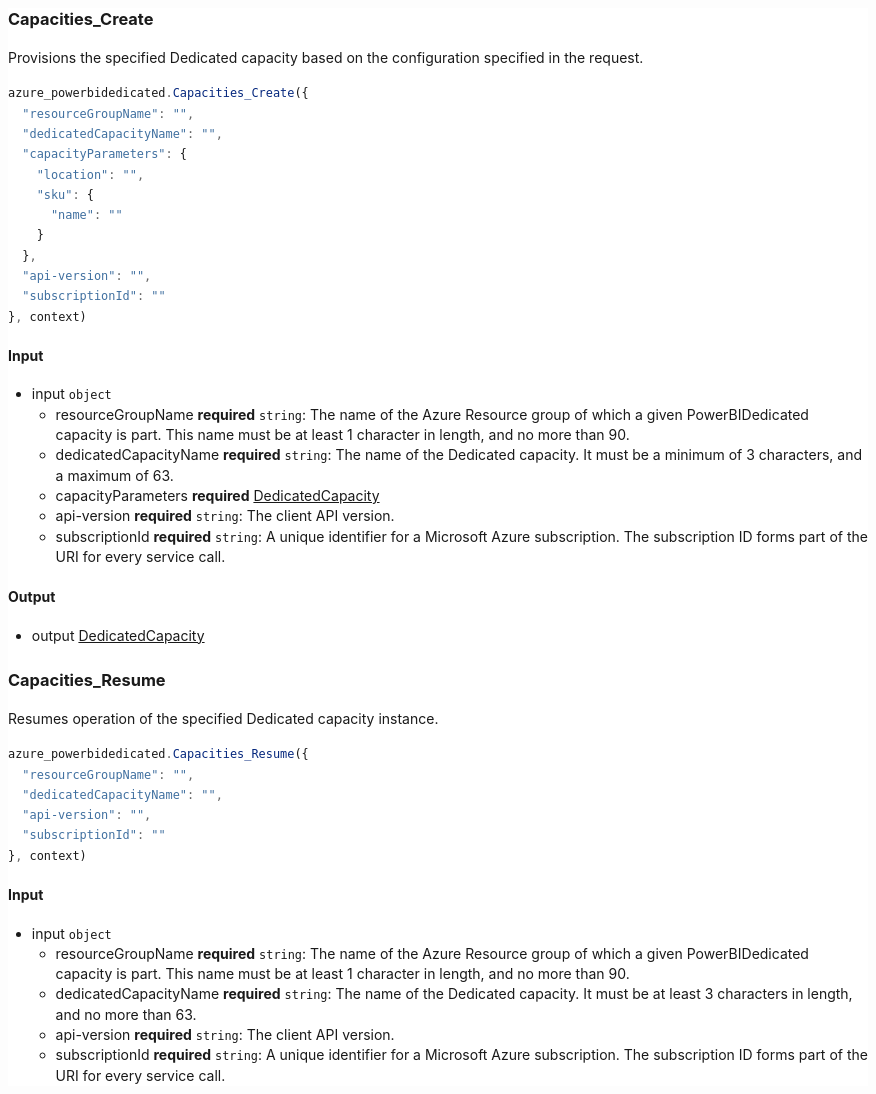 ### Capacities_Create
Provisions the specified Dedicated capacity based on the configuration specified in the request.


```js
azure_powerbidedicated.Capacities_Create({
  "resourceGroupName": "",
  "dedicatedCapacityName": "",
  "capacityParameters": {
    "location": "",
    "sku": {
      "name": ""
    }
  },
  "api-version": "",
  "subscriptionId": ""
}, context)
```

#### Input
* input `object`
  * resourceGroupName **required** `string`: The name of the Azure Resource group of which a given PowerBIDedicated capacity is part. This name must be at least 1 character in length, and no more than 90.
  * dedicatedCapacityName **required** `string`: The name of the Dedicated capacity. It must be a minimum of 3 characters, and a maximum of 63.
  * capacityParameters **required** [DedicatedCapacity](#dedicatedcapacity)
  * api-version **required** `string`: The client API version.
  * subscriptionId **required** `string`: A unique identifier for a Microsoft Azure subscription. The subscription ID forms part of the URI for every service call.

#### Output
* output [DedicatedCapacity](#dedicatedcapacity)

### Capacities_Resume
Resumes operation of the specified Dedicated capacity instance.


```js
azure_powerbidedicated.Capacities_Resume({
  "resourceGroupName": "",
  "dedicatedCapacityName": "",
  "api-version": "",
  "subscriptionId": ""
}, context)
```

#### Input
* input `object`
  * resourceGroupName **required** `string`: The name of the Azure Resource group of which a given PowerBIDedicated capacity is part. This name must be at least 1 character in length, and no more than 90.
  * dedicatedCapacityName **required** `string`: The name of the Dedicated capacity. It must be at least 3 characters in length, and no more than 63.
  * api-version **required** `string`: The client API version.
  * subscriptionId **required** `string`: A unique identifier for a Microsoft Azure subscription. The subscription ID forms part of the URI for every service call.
...
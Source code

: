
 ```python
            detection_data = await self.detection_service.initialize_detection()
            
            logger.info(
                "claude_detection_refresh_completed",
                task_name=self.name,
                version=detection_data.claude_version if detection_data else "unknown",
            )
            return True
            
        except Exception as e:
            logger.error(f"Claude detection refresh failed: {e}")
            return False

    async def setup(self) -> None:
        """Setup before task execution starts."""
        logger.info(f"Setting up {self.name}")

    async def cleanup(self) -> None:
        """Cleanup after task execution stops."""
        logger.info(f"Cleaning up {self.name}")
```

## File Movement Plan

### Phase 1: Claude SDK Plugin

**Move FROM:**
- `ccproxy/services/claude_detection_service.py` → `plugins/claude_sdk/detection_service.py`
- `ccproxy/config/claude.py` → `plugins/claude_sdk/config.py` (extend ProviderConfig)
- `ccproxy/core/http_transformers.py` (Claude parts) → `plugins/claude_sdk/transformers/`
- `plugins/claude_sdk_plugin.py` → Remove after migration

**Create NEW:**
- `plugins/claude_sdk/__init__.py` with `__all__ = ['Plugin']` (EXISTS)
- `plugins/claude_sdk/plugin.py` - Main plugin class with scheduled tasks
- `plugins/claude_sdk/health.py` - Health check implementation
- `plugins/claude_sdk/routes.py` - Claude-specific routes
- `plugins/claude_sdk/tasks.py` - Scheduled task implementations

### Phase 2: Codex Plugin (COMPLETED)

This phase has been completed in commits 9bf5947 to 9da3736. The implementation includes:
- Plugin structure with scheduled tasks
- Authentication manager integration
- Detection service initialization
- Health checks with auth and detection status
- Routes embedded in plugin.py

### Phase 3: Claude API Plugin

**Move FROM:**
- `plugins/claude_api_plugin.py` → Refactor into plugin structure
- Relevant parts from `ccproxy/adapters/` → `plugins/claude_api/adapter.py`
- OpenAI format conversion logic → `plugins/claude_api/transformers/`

● Assigned task: Nothing but a number should be given: the tally of lines in the listing that contain "after".

● Solution to this problem: 2